● **TASK DIRECTIONS**
Look for the word "what" in the data below, and copy every line that holds it.

● **SUPPLIED RECORDS**
━━━
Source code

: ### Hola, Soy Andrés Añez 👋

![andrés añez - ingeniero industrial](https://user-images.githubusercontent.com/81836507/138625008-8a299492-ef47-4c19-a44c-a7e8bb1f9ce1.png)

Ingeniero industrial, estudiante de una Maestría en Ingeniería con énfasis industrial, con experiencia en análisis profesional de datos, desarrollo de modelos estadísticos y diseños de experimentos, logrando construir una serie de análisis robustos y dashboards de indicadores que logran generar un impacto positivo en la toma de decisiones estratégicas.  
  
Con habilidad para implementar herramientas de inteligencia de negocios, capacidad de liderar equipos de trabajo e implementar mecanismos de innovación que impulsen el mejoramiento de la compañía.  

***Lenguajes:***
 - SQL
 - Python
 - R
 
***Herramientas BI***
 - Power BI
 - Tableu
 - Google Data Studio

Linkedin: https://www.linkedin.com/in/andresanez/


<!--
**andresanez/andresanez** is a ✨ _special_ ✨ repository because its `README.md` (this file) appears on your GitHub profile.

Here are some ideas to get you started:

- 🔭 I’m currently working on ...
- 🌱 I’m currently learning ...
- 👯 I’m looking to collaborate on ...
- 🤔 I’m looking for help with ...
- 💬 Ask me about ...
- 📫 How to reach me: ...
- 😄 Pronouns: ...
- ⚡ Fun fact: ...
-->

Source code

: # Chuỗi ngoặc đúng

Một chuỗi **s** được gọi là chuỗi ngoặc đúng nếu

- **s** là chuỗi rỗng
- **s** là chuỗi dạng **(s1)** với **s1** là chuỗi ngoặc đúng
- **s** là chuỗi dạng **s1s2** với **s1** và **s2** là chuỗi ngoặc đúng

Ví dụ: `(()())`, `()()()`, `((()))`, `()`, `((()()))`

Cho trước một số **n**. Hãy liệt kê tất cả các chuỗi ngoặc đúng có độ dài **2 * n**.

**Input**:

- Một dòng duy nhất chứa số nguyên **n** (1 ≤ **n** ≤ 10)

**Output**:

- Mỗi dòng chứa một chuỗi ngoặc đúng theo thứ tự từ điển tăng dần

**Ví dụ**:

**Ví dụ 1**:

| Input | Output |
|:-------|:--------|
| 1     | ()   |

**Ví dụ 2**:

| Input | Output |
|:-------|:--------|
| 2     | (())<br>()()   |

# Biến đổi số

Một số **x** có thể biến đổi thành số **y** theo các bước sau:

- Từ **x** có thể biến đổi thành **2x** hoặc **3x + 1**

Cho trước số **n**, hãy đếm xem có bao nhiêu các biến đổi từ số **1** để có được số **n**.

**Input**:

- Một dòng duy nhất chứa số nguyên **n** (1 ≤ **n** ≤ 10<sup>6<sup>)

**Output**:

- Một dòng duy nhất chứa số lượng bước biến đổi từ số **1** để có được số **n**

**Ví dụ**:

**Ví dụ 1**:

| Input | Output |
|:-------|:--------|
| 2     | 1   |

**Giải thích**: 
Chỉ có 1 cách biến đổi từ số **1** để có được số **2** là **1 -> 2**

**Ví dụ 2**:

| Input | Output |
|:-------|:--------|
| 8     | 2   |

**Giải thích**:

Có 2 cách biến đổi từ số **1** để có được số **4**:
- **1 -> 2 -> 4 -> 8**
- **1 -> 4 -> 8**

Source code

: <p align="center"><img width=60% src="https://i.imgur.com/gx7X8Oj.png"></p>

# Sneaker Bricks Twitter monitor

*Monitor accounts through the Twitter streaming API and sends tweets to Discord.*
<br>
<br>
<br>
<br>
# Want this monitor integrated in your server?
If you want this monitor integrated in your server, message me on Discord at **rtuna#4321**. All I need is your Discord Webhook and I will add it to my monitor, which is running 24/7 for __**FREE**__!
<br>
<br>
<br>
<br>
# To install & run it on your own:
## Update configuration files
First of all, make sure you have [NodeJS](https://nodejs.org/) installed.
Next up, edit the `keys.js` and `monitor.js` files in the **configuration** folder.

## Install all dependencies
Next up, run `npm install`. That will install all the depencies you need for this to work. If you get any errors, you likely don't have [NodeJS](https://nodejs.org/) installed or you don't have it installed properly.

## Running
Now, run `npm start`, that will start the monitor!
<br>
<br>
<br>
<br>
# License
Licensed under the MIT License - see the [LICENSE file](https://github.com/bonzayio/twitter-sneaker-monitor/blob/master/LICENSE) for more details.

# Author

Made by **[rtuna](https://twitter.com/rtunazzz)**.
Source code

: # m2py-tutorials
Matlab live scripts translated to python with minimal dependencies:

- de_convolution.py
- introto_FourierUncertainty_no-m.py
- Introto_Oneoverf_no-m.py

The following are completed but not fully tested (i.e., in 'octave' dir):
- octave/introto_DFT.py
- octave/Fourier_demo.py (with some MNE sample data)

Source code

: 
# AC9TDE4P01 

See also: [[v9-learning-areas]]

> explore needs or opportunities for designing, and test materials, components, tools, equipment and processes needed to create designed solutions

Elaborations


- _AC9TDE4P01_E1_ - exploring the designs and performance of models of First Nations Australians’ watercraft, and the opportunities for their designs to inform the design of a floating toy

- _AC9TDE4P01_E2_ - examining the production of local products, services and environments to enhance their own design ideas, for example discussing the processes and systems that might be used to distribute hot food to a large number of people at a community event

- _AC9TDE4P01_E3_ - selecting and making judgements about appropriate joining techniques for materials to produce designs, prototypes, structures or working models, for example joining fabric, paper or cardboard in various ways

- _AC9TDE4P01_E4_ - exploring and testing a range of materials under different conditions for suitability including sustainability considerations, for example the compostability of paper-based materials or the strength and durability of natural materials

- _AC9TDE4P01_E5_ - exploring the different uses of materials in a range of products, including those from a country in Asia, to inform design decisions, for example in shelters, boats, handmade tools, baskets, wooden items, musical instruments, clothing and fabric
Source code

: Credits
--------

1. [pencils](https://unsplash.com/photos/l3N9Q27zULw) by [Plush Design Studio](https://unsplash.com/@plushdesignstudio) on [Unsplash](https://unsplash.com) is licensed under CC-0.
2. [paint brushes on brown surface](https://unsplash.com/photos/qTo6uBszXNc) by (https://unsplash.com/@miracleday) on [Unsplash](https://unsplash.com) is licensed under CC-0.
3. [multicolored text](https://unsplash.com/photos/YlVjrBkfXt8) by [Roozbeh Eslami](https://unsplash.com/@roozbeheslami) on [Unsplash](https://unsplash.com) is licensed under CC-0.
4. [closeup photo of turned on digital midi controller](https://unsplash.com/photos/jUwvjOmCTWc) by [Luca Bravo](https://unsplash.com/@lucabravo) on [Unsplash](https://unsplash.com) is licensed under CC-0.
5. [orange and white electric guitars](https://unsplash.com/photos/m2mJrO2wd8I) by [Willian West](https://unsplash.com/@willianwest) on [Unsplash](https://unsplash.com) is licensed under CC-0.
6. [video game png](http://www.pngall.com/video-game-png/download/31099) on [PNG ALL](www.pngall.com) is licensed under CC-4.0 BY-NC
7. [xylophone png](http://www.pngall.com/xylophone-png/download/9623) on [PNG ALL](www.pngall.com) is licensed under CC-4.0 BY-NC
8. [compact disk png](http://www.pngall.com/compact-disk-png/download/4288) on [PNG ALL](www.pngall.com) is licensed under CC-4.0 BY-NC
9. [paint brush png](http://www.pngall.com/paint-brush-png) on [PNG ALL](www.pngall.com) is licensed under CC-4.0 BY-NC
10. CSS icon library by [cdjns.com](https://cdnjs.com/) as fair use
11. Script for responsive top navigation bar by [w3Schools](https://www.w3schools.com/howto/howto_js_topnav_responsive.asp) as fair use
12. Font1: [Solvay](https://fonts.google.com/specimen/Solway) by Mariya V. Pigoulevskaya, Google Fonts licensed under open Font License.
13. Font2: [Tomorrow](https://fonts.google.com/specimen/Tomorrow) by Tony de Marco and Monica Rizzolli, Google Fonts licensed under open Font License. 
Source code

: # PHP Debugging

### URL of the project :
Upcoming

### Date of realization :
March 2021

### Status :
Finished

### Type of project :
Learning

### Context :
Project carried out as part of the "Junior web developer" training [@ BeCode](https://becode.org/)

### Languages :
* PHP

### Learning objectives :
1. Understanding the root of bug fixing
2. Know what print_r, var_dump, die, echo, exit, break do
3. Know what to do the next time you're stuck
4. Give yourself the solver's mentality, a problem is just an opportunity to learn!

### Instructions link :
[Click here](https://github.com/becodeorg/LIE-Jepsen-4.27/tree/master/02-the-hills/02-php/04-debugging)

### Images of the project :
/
━━━
● **ANSWER TO THIS TASK**
2. Know what print_r, var_dump, die, echo, exit, break do
3. Know what to do the next time you're stuck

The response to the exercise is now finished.